Fazal Majid's low-intensity blog

Sporadic pontification

Fazal

Backing up is hard to do (right)

You can never overstate the importance of backups. Over the last year I have put quite a bit of effort in making sure my data is backed up properly. The purpose of this article is not to describe backup best practices (that is a vast subject, there are other, better resources available on the web, and in any case there is no one-size-fits-all solution). I am just documenting my setup, the requirements that drove it, and possibly give readers some ideas.

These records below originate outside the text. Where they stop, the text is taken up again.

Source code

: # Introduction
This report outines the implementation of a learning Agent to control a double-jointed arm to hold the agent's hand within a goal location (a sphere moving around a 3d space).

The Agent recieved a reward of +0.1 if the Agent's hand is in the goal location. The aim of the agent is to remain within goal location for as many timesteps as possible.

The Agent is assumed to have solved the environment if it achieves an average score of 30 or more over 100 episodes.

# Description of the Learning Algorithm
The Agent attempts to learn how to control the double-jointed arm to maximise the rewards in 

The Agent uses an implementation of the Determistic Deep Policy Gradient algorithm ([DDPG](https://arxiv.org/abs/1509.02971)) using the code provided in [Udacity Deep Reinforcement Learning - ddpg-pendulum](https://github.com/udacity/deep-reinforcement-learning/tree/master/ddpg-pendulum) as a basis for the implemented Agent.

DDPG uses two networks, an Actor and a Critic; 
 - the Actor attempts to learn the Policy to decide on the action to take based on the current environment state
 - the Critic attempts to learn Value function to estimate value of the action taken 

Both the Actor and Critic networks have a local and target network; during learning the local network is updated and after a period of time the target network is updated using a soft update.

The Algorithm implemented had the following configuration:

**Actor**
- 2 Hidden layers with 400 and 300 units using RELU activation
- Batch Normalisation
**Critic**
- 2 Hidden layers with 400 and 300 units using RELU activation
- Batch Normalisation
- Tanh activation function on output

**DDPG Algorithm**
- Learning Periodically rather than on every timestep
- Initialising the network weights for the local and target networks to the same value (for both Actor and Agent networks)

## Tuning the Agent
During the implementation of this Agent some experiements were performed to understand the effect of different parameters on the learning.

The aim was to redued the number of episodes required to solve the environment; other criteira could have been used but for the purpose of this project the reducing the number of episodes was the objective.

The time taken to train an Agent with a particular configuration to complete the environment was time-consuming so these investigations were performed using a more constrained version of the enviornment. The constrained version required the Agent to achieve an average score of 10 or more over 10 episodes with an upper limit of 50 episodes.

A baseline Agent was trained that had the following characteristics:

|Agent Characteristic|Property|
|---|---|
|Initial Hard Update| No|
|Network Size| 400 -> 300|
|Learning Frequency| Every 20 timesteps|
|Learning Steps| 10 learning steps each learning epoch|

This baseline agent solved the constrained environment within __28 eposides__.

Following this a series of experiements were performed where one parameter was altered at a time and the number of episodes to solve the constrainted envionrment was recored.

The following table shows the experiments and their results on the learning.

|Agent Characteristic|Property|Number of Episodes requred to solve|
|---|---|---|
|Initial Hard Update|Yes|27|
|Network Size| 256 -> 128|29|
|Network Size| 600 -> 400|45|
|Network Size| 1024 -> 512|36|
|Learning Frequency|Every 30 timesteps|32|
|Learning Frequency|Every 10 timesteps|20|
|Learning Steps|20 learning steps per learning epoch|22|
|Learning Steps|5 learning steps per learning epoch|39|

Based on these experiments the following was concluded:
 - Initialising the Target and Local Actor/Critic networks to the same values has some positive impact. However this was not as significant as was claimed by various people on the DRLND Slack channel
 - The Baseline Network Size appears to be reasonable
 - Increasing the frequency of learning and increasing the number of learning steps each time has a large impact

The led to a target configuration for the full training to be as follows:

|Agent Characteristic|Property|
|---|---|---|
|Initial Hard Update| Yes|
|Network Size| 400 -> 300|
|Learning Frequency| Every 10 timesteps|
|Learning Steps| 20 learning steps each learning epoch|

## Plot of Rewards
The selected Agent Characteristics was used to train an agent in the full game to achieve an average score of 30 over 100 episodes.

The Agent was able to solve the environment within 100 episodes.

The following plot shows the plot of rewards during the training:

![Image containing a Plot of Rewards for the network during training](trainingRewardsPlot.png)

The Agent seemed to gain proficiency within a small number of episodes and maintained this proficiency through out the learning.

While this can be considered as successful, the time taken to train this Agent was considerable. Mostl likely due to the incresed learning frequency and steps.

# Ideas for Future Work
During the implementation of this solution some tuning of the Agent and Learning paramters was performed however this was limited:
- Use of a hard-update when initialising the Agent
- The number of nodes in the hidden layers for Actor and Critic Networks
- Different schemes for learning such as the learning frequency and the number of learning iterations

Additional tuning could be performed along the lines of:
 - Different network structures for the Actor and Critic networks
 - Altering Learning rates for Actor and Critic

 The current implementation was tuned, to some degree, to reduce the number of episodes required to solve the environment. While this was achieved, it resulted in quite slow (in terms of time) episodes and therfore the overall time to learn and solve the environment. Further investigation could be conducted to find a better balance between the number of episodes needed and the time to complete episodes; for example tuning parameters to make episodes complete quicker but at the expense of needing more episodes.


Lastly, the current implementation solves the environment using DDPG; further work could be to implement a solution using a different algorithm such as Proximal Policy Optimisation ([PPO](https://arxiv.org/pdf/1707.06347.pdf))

The first part in planning for backup is to do an inventory of the assets you are trying to protect. In my case, in order of priority:

  • 1.5GB of scans of important documents: birth certificates, diplomas, invoices, legal documents, bank statements, and so on. This data is very sensitive, and should be encrypted.
  • 150GB of digital photos and scans
  • My address book, which lives on my laptop
  • My source code repositories
  • My personal email, approximately .75GB
  • The contents of this website, about 5GB
  • 190GB of music (lossless rips of my CD collection)
  • My Temboz article database

Thus the total storage capacity required for a full backup is reaching the 400GB mark. This in itself precludes DVD-R or even tape backup (short of buying an expensive LTO-4 tape drive or an autoloader, that is).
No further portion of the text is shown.